3Grupo de Estudio sobre Sociología de las Emociones y los Cuerpos, Instituto de Investigaciones Gino Germani, Universidad de Buenos Aires, Buenos Aires, Argentina

Email: anacervio@hotmail.com, victoriadhers@gmail.com

Copyright © 2014 by authors and Scientific Research Publishing Inc.

This work is licensed under the Creative Commons Attribution International License (CC BY).

http://creativecommons.org/licenses/by/4.0/

Received 2 February 2014; revised 23 February 2014; accepted 7 March 2014

ABSTRACT

Considering the acceleration of social time encouraged by the ever increasing speed in the circulation of goods and products in the current phase of capitalist development, it becomes essential to reflect on the configuration of social sensibilities. Particularly, the logic is embodied in the way city dwellers are, in their feelings and in their modes of possessing (physical things/property). Based on observations from Argentine life that illustrate the unequal access to basic urban services and goods, this article assesses the concept of “waiting mechanism” and its articulation with social sensibilities in peripheral urban contexts. The main assumptions of this analysis are that “waiting” affects bodies and that the experience of the city results from the class inter-play of social and bodily distance and proximity, which opens certain paths and closes others. From this standpoint, it is demonstrated that this “logic of waiting” yields feelings of helplessness socially reproduced through the assertion that “things will always be this way” and structured from the repetition of the experience of lacking (lack of access to basic sanitation, lack of possibilities of transportation, and so on). Thus, the emergence of “waiting” as an ability becomes problematic since it is one of the mechanisms manifesting the living conditions of people (and their historically constructed sensibilities) from the outskirts of cities in the twenty-first century.

Keywords:Social Time; Logic of Waiting; Social Sensibilities

1. Introduction

“Better times will eventually come…”

Considering the current proliferation of objects and technologies associated with immediate delight, shortened distances, limitless communication and boundless interactions, the city appears to the observer as a privileged setting for the development and consumption of cultural and technological innovation, being both triumphs of the “information era”. In this context, there are some widespread assumptions on how social relations are produced in the twenty-first century cities. It is common to hear that access to the Internet, mobile phones, GPS devices, webcams and digital photo cameras are instruments that stimulate flows and organize the time-space dimension. They multiply the ability to transmit and receive information, and influence the modes in which people conduct personal relationships, do business, do shopping, or learn (e.g. from the comfort of the office, a coffee-shop, or a park at any time). Nevertheless, these statements can be assessed critically from a socio-spatial interpretation anchored in the corporeal dimension of social relations. From this viewpoint, the impacts of ICTs on the development of urban life and the fantasy of immediacy resulting from it are limited (materially “slashed”) by subaltern spaces and circuits. Thus, the image of a segmented city emerges, one characterized by unequal access to material goods and differential sociabilities, emotions and rights.

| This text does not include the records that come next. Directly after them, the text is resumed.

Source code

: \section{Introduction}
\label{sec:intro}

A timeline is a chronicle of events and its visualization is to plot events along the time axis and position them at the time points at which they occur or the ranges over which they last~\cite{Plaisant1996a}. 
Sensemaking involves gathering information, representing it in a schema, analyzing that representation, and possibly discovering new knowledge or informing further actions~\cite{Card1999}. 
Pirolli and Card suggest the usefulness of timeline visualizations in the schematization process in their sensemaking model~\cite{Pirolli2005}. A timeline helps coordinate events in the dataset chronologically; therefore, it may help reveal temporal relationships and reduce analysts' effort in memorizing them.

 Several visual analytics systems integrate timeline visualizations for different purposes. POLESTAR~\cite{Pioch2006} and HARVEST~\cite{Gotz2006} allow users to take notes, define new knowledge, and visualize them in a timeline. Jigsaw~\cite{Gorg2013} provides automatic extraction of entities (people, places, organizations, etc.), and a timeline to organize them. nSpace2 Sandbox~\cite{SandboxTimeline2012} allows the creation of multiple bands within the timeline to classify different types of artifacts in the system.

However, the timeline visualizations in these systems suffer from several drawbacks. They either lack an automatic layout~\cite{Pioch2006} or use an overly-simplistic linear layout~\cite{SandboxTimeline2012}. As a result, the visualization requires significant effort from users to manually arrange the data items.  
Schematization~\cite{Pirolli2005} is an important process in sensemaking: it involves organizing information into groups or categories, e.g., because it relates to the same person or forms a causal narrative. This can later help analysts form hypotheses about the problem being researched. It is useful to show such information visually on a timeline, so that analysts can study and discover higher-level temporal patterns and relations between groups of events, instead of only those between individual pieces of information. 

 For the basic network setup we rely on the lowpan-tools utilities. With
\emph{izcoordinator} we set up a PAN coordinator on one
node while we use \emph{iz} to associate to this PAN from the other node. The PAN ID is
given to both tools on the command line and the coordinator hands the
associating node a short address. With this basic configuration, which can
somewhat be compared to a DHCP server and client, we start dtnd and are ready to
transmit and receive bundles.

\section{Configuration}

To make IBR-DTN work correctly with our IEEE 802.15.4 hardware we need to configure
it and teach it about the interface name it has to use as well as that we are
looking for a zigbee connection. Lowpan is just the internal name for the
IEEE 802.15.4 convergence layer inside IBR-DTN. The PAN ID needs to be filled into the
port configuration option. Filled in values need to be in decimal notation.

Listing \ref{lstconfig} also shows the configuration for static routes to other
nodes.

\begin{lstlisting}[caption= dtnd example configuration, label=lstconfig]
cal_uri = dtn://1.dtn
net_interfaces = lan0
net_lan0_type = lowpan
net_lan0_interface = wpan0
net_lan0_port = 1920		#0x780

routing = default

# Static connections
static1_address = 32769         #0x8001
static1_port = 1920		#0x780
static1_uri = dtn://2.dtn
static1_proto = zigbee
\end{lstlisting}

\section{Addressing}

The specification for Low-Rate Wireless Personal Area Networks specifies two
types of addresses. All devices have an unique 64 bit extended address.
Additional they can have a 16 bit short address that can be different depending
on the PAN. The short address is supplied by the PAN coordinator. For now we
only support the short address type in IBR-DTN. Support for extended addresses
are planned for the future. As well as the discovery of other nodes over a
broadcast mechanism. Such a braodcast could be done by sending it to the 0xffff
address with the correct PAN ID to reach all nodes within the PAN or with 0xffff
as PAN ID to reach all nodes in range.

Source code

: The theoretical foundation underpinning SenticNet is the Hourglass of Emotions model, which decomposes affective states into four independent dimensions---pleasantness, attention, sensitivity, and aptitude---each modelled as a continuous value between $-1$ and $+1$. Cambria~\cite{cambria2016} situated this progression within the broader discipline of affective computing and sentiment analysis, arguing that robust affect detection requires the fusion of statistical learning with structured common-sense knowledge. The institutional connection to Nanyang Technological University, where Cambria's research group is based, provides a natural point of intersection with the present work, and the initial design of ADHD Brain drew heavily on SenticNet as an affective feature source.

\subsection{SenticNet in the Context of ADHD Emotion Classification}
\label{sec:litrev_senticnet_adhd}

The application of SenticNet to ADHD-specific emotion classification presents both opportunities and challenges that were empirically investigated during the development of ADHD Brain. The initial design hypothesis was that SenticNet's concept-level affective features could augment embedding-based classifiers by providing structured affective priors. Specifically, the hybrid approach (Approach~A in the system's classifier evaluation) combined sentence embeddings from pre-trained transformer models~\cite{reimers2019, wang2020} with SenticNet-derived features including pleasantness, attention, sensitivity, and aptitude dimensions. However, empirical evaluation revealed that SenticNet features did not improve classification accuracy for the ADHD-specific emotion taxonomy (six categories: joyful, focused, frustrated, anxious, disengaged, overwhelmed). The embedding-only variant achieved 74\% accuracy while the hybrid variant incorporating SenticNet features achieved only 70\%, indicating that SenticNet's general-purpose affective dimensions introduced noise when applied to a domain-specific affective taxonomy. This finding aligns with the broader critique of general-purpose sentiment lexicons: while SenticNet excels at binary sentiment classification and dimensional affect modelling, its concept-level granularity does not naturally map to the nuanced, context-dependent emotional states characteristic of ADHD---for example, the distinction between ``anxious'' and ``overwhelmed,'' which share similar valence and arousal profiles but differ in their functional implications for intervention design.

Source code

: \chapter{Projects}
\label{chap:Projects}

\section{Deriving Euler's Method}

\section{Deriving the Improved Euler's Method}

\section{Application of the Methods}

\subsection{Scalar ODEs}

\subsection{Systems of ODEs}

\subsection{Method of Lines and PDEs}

Given this critical assessment of nowadays urban life, the experience of social time emerges as a key element to understand how city dwellers’ sensibilities are structured, particularly those of the citizens inhabiting the urban periphery. As an expressive metaphor of the socio-vital sequence that permeates—while also constituting— the interactions between subjects, social time can be understood as a dialectic relationship between Kronos and Kairos, i.e. as repetition and sudden manifestation, as the socially determined duration and the moment. More specifically, subjects construct the experience of time in terms of past, present and future, landmarks within a sequence which is permanently actualized. This “presentification” process constitutes both the experience and the way of experiencing time through a single movement that—as every social practice, sensation and narration of the world—is permeated by the class logic. In the case of the people pushed away to urban borders in contexts of socio-spatial segregation, this experience of time becomes an analytical key to inquire into the configuration of their sensibilities, and more specifically, of their modes of being, feeling and possessing.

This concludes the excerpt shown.